# taz.de -- Studie über Dämonisierung von Frauen: Das mordende Weib
       
       > Mineke Schipper hat weltweit den Geschichten und Mythen nachgespürt, die
       > Frauen zu Frauen machen. Sie dienen der Ausübung von Kontrolle.
       
 (IMG) Bild: Ein Austellungstück des Vaginas Museum in London
       
       Deutlich zeichnet sich eine weibliche Wölbung auf seiner Brust ab: Es ist
       Jesus, der mit einer wohlgeformten Brust die Christenheit nährt. Das
       kollektive christliche Gedächtnis scheint diese Jesus-Darstellungen
       verdrängt zu haben. Sie ist keine Ausnahme, auch Shiva wird mit weiblicher
       Körperhälfte dargestellt. Weiblich und männlich, in einem Körper vereint,
       mythische Transsexualität. Fast scheint es, als wollten einige Mythen die
       Existenz des weiblichen Geschlechts, seine Macht und Ohnmacht,
       verschleiern.
       
       Solchen Mythen widmet sich Mineke Schipper in ihrem Buch „Mythos
       Geschlecht“. Die Autorin war unter anderem Professorin für interkulturelle
       Literaturwissenschaft und lehrte in den 60er Jahren an der Universität
       Kongo. Kenntnisreich und fundiert erzählt Schipper von den Mythen, die das
       weibliche Geschlecht umranken.
       
       Wer hätte gedacht, dass die Vorstellung, [1][in der Vagina] könnten
       Schlangen hausen, nicht nur historisch weit verbreitet war, sondern bis
       heute anhält? So groß ist die Angst vor der vaginalen Schlangengrube, dass
       manche Kulturen Männer bestimmten, die die gefährliche Arbeit der
       Entjungferung von Frauen übernahmen.

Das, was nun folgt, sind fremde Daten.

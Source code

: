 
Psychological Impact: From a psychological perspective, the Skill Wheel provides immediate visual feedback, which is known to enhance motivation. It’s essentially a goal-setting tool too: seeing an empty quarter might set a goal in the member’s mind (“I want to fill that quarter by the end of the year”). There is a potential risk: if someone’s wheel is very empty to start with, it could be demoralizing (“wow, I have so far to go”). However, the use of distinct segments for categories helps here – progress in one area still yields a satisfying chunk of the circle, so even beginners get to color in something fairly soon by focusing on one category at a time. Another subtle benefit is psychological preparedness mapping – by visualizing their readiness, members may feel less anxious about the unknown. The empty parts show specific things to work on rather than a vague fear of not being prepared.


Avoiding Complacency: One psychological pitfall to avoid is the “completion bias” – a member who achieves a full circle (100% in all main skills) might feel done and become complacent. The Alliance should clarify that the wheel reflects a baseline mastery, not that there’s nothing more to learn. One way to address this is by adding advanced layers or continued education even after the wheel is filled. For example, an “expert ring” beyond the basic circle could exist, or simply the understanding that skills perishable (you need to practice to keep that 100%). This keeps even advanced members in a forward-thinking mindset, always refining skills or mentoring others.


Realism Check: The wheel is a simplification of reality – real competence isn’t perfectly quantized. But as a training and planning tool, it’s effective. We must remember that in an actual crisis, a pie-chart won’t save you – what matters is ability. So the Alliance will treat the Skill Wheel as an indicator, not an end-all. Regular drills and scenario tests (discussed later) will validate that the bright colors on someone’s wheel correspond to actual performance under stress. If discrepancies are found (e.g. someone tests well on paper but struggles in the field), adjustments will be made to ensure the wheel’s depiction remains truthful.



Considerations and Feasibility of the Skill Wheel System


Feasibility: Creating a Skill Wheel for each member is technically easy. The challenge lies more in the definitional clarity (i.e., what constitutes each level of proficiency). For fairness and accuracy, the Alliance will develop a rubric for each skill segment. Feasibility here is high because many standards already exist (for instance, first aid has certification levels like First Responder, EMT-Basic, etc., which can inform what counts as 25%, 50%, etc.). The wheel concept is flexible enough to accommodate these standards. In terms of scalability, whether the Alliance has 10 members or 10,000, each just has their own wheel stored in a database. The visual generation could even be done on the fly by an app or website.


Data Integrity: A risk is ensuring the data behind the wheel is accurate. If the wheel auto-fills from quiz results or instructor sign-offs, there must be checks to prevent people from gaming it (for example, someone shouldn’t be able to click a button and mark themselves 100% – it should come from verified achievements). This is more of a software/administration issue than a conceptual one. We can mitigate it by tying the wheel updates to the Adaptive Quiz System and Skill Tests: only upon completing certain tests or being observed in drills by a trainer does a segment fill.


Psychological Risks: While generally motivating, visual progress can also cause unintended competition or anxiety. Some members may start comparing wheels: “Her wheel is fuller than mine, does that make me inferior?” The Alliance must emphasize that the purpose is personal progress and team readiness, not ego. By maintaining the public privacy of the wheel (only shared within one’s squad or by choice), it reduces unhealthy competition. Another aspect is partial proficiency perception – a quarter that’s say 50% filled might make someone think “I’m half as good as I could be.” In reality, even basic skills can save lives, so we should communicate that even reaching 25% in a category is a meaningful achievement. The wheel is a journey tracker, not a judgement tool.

Sigmund Freud übrigens mutmaßte, dass
       man so den Bräutigam davor bewahren wollte, den Hass der Braut über die
       (gewaltvolle) Entjungferung auf sich zu ziehen.
       
       Viele Mythen über die Entstehung der Welt erzählen von der Aneignung
       weiblicher Attribute durch männliche Schöpfergottheiten. Beinahe scheint es
       so, als sei der [2][wichtigste männliche Beitrag] zur Mythenbildung
       derjenige gewesen, die Gebärfähigkeit der Frau aus dem kollektiven
       Bewusstsein zu tilgen. Spricht daraus Gebärneid? Oder die schreckliche
       Angst vor der ungeheuren Macht des Uterus, Leben heranwachsen zu lassen?
       
       Nicht nur in Mythen können Kinder aus männlichen Kniekehlen oder dem Penis
       schlüpfen. Auch Naturwissenschaftler des 18. Jahrhunderts wollten im Sperma
       winzig kleine Menschlein erkennen, die nur noch in ein Gefäß, einen
       weiblichen Uterus, verpflanzt werden mussten.
       
       ## Vulven schlagen Krieger in die Flucht
       
       Gemein haben die aufgezeigten Mythen, dass sie der Frau, ihrem Geschlecht,
       besondere Schwächen zuschreiben, die seine Beherrschung erklären sollen,
       ihm zugleich aber ungeheure Macht unterstellen. Oder wie sonst könnten
       entblößte Vulven Kriegerstämme in die Flucht schlagen?
       
       Unreinheit, Unkeuschheit, alles Schlechte der Welt scheint im Weiblichen zu
       wurzeln. Warum eigentlich hat sich weltweit eine Dominanz des Mannes über
       die Frau durchsetzen können?
       
       Schipper kann zwar die Mythen, die die Unterwerfung „rechtfertigen“,
       beschreiben, aber keine eigentliche Erklärung für die Ausrichtung dieser
       Erzählungen liefern. Die Vorstellung, es habe möglicherweise matriarchale
       Kulturen in ferner Vergangenheit gegeben, weist sie zurück: keine Beweise,
       nirgends. Aber wenn schon keine weibliche Vorherrschaft – warum erscheint
       ein Geschlechterequilibrium im Mythos unmöglich?
       
       ## Handfeste Machtinteressen
       
       Weil Mythen eine Rechtfertigung dafür liefern, warum die Welt so ist, wie
       sie ist; weil sie das Politische, die handfesten Machtinteressen überdecken
       und sie in heitere Erzählungen kleiden, ist ihre Wirkung so nachhaltig.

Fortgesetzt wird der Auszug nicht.